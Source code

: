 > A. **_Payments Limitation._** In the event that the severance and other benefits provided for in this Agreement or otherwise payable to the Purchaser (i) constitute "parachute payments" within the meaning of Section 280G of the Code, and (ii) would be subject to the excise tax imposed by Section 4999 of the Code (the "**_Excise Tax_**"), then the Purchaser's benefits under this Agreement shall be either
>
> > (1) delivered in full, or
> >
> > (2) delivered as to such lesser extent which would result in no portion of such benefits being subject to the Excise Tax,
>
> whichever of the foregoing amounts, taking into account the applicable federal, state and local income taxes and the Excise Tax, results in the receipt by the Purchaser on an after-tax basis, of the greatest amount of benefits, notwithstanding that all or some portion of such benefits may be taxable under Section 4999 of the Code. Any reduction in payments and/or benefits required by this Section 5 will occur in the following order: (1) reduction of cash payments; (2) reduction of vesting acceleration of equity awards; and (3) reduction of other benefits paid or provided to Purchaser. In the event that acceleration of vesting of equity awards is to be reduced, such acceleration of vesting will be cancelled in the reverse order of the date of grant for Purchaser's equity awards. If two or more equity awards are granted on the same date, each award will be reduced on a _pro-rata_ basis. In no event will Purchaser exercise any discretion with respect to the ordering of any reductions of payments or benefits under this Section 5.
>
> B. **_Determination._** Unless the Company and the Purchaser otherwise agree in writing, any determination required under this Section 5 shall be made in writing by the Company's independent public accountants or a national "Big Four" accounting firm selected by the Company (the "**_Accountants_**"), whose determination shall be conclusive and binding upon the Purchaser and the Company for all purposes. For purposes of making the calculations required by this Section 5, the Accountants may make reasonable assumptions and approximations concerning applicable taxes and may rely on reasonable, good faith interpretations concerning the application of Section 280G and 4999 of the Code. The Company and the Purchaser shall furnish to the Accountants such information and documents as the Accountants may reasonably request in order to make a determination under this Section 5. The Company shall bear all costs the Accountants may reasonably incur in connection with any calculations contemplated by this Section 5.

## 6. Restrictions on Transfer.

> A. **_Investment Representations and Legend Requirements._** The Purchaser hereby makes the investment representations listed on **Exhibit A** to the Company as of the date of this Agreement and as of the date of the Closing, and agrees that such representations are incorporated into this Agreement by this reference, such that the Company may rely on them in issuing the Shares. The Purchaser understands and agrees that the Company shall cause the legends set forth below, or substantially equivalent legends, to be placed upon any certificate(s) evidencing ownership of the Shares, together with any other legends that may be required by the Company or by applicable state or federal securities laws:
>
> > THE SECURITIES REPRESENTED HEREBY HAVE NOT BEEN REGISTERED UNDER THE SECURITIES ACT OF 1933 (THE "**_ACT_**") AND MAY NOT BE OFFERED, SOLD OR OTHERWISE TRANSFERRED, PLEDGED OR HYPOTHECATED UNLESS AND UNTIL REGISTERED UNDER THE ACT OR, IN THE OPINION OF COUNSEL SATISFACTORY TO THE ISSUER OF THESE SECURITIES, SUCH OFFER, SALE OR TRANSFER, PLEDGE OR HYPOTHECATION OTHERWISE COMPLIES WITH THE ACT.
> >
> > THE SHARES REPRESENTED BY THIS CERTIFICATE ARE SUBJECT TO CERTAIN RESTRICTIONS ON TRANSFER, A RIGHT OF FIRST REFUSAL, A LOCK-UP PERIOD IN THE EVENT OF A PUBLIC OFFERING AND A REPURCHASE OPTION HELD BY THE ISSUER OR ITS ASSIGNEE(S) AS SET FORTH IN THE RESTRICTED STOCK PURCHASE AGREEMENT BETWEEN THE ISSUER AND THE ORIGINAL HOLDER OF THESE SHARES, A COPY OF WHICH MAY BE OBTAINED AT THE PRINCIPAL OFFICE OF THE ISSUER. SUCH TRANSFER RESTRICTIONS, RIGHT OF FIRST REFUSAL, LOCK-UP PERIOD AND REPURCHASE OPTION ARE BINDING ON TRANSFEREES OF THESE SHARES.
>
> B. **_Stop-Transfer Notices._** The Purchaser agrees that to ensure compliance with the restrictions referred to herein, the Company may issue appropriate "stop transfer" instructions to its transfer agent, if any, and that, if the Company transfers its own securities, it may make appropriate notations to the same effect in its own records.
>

+ + +

→ **Exercise prompt**: Retype the data. Every line must match the original exactly.

→ **Problem solution**:
Source code

: > A. **_Payments Limitation._** In the event that the severance and other benefits provided for in this Agreement or otherwise payable to the Purchaser (i) constitute "parachute payments" within the meaning of Section 280G of the Code, and (ii) would be subject to the excise tax imposed by Section 4999 of the Code (the "**_Excise Tax_**"), then the Purchaser's benefits under this Agreement shall be either
>
> > (1) delivered in full, or
> >
> > (2) delivered as to such lesser extent which would result in no portion of such benefits being subject to the Excise Tax,
>
> whichever of the foregoing amounts, taking into account the applicable federal, state and local income taxes and the Excise Tax, results in the receipt by the Purchaser on an after-tax basis, of the greatest amount of benefits, notwithstanding that all or some portion of such benefits may be taxable under Section 4999 of the Code. Any reduction in payments and/or benefits required by this Section 5 will occur in the following order: (1) reduction of cash payments; (2) reduction of vesting acceleration of equity awards; and (3) reduction of other benefits paid or provided to Purchaser. In the event that acceleration of vesting of equity awards is to be reduced, such acceleration of vesting will be cancelled in the reverse order of the date of grant for Purchaser's equity awards. If two or more equity awards are granted on the same date, each award will be reduced on a _pro-rata_ basis. In no event will Purchaser exercise any discretion with respect to the ordering of any reductions of payments or benefits under this Section 5.
>
> B. **_Determination._** Unless the Company and the Purchaser otherwise agree in writing, any determination required under this Section 5 shall be made in writing by the Company's independent public accountants or a national "Big Four" accounting firm selected by the Company (the "**_Accountants_**"), whose determination shall be conclusive and binding upon the Purchaser and the Company for all purposes. For purposes of making the calculations required by this Section 5, the Accountants may make reasonable assumptions and approximations concerning applicable taxes and may rely on reasonable, good faith interpretations concerning the application of Section 280G and 4999 of the Code. The Company and the Purchaser shall furnish to the Accountants such information and documents as the Accountants may reasonably request in order to make a determination under this Section 5. The Company shall bear all costs the Accountants may reasonably incur in connection with any calculations contemplated by this Section 5.

## 6. Restrictions on Transfer.

> A. **_Investment Representations and Legend Requirements._** The Purchaser hereby makes the investment representations listed on **Exhibit A** to the Company as of the date of this Agreement and as of the date of the Closing, and agrees that such representations are incorporated into this Agreement by this reference, such that the Company may rely on them in issuing the Shares. The Purchaser understands and agrees that the Company shall cause the legends set forth below, or substantially equivalent legends, to be placed upon any certificate(s) evidencing ownership of the Shares, together with any other legends that may be required by the Company or by applicable state or federal securities laws:
>
> > THE SECURITIES REPRESENTED HEREBY HAVE NOT BEEN REGISTERED UNDER THE SECURITIES ACT OF 1933 (THE "**_ACT_**") AND MAY NOT BE OFFERED, SOLD OR OTHERWISE TRANSFERRED, PLEDGED OR HYPOTHECATED UNLESS AND UNTIL REGISTERED UNDER THE ACT OR, IN THE OPINION OF COUNSEL SATISFACTORY TO THE ISSUER OF THESE SECURITIES, SUCH OFFER, SALE OR TRANSFER, PLEDGE OR HYPOTHECATION OTHERWISE COMPLIES WITH THE ACT.
> >
> > THE SHARES REPRESENTED BY THIS CERTIFICATE ARE SUBJECT TO CERTAIN RESTRICTIONS ON TRANSFER, A RIGHT OF FIRST REFUSAL, A LOCK-UP PERIOD IN THE EVENT OF A PUBLIC OFFERING AND A REPURCHASE OPTION HELD BY THE ISSUER OR ITS ASSIGNEE(S) AS SET FORTH IN THE RESTRICTED STOCK PURCHASE AGREEMENT BETWEEN THE ISSUER AND THE ORIGINAL HOLDER OF THESE SHARES, A COPY OF WHICH MAY BE OBTAINED AT THE PRINCIPAL OFFICE OF THE ISSUER. SUCH TRANSFER RESTRICTIONS, RIGHT OF FIRST REFUSAL, LOCK-UP PERIOD AND REPURCHASE OPTION ARE BINDING ON TRANSFEREES OF THESE SHARES.
>
> B. **_Stop-Transfer Notices._** The Purchaser agrees that to ensure compliance with the restrictions referred to herein, the Company may issue appropriate "stop transfer" instructions to its transfer agent, if any, and that, if the Company transfers its own securities, it may make appropriate notations to the same effect in its own records.
>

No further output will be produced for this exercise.